Ever since the invention of computers, engineers and researchers have been attempting to work out how to deal with the heat that they give out so as to avoid malfunction and sudden shut down.

Why try to decrease the output of heat if it may be utilized as a source of energy?A study duo in the University of Nebraska-Lincoln had developed a “thermal diode” which could withstand temperatures of up to 330 degrees Celsius. Image courtesy of University of Nebraska-Lincoln.

Rather than working on advanced heating technology or attempting to decrease the output of heat from the first position, two University of Nebraska-Lincoln engineers had flipped the problem upside down and created a new technique to place all of that unwanted renewable energy to good use.

“If you consider it, whatever you can do with energy you need to (also) be able to do with heat, as they are similar in a lot of ways,” said one of those researchers Sidy Ndao. “In principle, they are both energy carriers. If you could control warmth, you could use it to do computing and avoid the issue of overheating.”

In a paper, published recently in the journal Scientific Reports, Ndao and colleague Mahmoud Elzouka describe their nano-thermo-mechanical apparatus, known as a thermal diode, which is capable of operating in temperatures near 330 degrees Celsius (or 630 degrees Fahrenheit).

The ultimate aim is to make the apparatus — which Ndao requires for a “thermal computer”– immune to more than twice the heat (i.e., 700 degrees Celsius or even 1,300 degrees Fahrenheit), thereby opening the door to many distinct applications.

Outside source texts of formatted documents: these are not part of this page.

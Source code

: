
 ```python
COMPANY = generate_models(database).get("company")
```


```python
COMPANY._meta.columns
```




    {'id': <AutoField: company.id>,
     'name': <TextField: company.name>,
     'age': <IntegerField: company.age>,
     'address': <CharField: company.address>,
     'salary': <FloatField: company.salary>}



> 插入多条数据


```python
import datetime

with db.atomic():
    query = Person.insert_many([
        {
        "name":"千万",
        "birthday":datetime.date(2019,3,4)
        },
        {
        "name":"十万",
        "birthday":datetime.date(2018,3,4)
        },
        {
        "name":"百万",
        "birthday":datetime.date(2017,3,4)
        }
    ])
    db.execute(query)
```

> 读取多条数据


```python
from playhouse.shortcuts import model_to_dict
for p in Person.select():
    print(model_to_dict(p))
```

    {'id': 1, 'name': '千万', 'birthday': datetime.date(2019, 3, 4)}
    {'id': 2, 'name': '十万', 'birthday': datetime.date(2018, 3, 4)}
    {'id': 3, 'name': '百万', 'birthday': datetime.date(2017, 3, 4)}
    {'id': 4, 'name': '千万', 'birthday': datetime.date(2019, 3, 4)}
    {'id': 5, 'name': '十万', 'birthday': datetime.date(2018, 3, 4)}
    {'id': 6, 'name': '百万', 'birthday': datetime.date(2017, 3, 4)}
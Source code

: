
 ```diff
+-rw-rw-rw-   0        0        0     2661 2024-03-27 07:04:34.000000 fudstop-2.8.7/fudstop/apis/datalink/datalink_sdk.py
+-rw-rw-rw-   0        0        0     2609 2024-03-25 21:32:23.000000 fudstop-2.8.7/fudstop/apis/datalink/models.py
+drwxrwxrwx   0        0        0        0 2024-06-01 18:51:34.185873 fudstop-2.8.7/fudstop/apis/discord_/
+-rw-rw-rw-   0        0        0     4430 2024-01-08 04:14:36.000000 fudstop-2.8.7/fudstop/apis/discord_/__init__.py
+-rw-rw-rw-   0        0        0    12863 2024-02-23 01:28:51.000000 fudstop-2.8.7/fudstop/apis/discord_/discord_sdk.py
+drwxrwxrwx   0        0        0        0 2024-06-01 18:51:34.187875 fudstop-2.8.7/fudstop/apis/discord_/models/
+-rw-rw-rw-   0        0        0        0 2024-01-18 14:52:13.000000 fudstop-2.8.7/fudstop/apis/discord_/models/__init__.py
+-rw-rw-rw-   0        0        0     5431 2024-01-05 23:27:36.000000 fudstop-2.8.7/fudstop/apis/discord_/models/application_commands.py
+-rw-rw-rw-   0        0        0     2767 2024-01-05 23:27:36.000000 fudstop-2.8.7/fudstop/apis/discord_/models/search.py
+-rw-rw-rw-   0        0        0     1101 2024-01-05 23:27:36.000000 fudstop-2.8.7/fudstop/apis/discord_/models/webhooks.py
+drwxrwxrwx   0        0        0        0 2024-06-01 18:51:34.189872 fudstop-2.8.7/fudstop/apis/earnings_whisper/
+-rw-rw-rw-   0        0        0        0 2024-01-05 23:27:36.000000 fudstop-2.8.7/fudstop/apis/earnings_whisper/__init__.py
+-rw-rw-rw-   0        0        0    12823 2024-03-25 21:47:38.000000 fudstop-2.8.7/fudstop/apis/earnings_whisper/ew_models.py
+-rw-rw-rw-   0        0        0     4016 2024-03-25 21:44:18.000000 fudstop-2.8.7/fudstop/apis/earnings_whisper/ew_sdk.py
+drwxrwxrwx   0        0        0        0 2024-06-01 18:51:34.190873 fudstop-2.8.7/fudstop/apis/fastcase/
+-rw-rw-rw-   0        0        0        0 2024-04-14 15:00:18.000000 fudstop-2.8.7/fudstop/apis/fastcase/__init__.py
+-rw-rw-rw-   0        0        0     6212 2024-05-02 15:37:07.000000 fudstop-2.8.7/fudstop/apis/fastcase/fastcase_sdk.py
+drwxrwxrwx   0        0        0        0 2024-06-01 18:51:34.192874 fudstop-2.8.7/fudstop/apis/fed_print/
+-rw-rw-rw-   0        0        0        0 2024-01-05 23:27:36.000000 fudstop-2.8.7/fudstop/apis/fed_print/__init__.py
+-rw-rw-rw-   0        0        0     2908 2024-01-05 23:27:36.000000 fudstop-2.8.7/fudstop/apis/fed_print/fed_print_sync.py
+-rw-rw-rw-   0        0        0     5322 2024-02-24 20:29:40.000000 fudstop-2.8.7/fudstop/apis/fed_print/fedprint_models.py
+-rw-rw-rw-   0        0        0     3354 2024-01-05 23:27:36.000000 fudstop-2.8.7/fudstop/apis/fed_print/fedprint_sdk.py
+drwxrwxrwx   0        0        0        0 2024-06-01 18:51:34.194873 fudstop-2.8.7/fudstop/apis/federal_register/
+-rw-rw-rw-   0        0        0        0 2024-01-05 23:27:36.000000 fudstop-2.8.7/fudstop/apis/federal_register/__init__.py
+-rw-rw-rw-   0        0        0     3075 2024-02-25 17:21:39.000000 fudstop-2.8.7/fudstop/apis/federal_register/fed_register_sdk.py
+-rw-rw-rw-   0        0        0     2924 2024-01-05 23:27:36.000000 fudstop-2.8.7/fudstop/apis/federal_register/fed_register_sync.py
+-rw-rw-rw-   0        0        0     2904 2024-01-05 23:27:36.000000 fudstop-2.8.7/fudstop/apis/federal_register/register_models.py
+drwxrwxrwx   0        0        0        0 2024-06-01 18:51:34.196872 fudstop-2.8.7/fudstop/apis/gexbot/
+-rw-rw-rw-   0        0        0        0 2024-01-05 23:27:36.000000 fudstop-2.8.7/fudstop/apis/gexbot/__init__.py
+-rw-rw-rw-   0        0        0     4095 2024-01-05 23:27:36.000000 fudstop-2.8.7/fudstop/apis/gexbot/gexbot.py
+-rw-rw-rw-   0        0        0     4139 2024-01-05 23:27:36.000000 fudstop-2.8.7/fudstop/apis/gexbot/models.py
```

According to the writers, their invention “may be utilised in space exploration, such as investigating the center of the planet, for oil drilling, (such as) numerous programs. It may allow us to do research and process data in real time in places where we have not been able to do this before.”

It could also be employed in efforts to save energy — just as much as 60% of electricity generated from the United States goes up from the atmosphere as heating, which may, at least potentially, be used to power the the new apparatus

The logical next step will be to raise efficacy and demonstrate that the ability of this device to carry out computations and run a sense system experimentally.

Reasonable or not, nevertheless, Ndao dreams even bigger: “We wish to to produce the world’s first sustainable monitor,” he said. “Hopefully one day, it will be used to unlock the mysteries of outer space, explore and harvest our own planet’s deep-beneath-the-surface geology, also exploit waste heat for more efficient-energy utilization.”